One of your premises is that matching processes, applications and software architecture is getting to be a more complex activity. Why?

HAYWARD:

In the earlier generations of IT, we were only able to focus on the simpler problems.  Having dealt with a lot of those issues, we have to move on to dealing with the harder questions.

ROCK:

Why are they harder?

HAYWARD:

There are so many connections and inter-relationships between the pieces and the parts and the people as individuals and the business as a whole and the technology. We used to be able to take a divide and conquer approach at both the technical level and the business level. But those options are not open to us any longer. We are faced with the hard process in facingthe inter-connectedness.

ROCK:

How do you approach that problem?

HAYWARD:

There are two ways and they are not mutually exclusive. There is the top-down business-driven approach, which gets back to asking what are the fundamental business objectives that we want to achieve at whatever level. Then you can get through asking what are the processes that support those objectives? How do we define those processes in a more rigorous way than we have in the past? Frankly, in a lot of cases the processes are the way theyare because of historical accident and evolution. It is not so often that people have designed processes. There is a big opportunity to do that starting from the business side.

ROCK:

And the other approach?

HAYWARD:

That is coming from the opposite direction, which is looking at your infrastructure and saying what kind of opportunities do we have because the infrastructure will follow data silos that have grown up over the years. There may be obvious opportunities to link things together and reduce redundancies. In terms of where the technology is going, we have been through one generation of this under the heading of application integration, which said that we have these separate systems and we have to find a way to channel data between them. That was a useful thing to do. But we have to move on to the next rung of the ladder.

ROCK:

Which is?

HAYWARD:

We have to think about the system’s interaction in the context of the process.

ROCK:

What do you mean?

HAYWARD:

As it used to be, application integration could concern itself with things like data flows and messaging. The process was sitting in the background. It was not a major feature of how we thought about doing application integration. Now you have to start by thinking about the processes that these systems are supporting and how does the interaction between the systems and the people play into the process. From whatever direction you come at this, you wind up rapidly saying that we have to understand the processes explicitly. We have to get into things like process modeling and formal process definitions, more so than perhaps was the case in the past.

ROCK:

How do you get people to put explicit process management in the foreground?

HAYWARD:

They recognize that the types of challenges that they are facing can only be addressed by thinking about process.
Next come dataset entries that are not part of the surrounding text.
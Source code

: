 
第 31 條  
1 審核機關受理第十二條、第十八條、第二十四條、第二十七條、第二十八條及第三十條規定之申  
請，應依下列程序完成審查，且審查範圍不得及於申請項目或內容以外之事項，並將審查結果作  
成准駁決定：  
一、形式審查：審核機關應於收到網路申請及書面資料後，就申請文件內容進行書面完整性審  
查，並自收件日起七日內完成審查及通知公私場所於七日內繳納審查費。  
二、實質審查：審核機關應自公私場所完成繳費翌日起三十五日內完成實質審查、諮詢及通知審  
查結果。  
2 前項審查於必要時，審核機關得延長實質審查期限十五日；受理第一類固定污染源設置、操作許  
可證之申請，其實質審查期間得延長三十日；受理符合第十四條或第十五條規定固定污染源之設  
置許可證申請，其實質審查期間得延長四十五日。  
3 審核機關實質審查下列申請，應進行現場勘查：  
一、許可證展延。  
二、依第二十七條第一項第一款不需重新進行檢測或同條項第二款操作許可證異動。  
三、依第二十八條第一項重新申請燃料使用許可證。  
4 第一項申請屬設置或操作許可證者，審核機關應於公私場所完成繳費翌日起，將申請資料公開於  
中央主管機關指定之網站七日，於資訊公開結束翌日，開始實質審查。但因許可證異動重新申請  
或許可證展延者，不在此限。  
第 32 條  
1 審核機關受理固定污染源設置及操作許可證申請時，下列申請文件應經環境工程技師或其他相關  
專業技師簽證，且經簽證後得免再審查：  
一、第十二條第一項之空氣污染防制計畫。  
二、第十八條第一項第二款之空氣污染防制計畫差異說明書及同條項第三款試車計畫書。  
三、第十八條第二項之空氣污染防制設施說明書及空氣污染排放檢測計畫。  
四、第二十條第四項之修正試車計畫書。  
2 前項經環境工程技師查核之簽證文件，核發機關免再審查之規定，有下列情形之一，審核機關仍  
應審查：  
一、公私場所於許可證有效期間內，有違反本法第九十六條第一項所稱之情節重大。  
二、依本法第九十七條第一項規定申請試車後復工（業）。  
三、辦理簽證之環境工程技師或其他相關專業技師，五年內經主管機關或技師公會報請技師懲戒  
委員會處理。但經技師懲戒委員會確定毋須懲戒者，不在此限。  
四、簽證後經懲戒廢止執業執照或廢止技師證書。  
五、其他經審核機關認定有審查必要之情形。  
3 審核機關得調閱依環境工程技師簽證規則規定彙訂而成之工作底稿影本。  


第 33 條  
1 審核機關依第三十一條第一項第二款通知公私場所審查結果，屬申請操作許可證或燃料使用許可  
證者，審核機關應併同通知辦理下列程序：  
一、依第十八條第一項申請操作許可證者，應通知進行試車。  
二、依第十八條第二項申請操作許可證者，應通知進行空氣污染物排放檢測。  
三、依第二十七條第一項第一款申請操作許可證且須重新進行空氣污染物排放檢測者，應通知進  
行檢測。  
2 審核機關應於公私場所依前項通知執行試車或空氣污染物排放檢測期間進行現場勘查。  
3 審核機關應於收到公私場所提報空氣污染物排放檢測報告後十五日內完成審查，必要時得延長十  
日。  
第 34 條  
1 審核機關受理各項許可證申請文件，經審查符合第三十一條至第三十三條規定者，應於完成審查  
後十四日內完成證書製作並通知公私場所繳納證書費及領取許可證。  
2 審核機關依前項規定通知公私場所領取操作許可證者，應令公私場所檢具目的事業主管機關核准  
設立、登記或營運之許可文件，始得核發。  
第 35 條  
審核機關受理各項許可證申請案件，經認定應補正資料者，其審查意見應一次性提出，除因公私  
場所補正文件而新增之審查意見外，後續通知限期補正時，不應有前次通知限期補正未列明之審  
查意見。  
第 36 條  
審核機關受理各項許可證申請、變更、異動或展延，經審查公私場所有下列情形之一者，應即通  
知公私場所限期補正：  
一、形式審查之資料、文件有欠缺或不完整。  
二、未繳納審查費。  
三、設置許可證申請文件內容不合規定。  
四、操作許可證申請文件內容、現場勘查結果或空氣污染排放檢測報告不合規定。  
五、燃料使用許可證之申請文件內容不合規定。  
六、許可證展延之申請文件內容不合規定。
If you look at more complex supply chain management or the relationships that develop in outsourcing, or even the internal service provisioning from the IT organization to the rest of the business, people are finding they have to look more consciously at the process because it defines the nature of those relationships. There is a natural gravitation to thinking about processes when you think of these types of relationships and the business challenges that go with them.

ROCK:

So what are you going to say in San Francisco this June [2006]?

HAYWARD:

I want people to look at the world in a new way – with a process view. The processes aren’t new, they have always been there. But the world looks very differently when you look at it with a process-centric perspective.